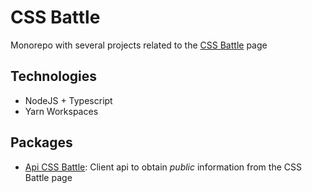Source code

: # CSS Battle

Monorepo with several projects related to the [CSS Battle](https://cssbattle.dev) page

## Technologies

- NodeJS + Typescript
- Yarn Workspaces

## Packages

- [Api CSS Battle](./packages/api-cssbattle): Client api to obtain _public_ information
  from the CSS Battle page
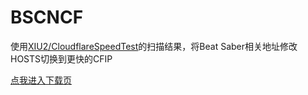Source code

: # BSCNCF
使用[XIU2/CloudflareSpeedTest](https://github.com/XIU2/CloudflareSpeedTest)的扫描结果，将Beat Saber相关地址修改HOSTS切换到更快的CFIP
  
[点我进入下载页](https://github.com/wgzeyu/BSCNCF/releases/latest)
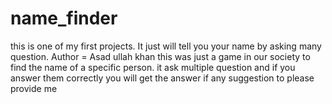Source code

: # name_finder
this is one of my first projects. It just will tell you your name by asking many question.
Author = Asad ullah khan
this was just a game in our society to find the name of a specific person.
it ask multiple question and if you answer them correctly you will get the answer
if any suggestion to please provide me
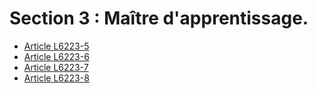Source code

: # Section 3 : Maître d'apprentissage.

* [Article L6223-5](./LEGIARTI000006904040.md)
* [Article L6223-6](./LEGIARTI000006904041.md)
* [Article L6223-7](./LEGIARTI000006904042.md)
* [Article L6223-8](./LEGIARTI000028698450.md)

---

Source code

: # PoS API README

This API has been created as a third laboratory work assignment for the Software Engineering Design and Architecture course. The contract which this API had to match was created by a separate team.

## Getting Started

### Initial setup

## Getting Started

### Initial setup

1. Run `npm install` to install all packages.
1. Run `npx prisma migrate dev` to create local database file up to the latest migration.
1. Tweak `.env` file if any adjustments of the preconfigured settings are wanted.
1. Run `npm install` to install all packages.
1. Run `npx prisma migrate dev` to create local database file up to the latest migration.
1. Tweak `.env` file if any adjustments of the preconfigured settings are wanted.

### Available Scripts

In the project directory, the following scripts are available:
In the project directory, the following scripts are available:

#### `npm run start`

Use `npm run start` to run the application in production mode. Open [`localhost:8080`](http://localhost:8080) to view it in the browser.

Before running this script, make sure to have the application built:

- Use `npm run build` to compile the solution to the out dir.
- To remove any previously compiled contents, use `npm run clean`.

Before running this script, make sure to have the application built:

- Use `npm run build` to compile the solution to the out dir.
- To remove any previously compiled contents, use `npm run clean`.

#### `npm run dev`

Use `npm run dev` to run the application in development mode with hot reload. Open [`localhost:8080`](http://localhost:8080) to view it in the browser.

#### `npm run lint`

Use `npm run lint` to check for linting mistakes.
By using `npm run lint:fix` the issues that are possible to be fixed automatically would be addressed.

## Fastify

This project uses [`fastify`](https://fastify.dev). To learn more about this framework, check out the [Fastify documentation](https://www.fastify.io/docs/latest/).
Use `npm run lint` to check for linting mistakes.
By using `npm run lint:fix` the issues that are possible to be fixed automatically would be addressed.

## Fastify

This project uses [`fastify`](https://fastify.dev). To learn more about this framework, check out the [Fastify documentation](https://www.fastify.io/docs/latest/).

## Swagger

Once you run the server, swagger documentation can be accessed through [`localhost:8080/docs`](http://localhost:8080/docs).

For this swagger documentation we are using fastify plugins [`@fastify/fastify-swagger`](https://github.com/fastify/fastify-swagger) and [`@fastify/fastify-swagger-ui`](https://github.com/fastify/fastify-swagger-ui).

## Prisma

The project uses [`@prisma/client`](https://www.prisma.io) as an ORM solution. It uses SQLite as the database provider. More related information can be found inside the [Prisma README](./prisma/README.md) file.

#### ACTIVITY
Filter the records above down to the lines containing "view".

#### ANSWER BOX
Use `npm run start` to run the application in production mode. Open [`localhost:8080`](http://localhost:8080) to view it in the browser.
Use `npm run dev` to run the application in development mode with hot reload. Open [`localhost:8080`](http://localhost:8080) to view it in the browser.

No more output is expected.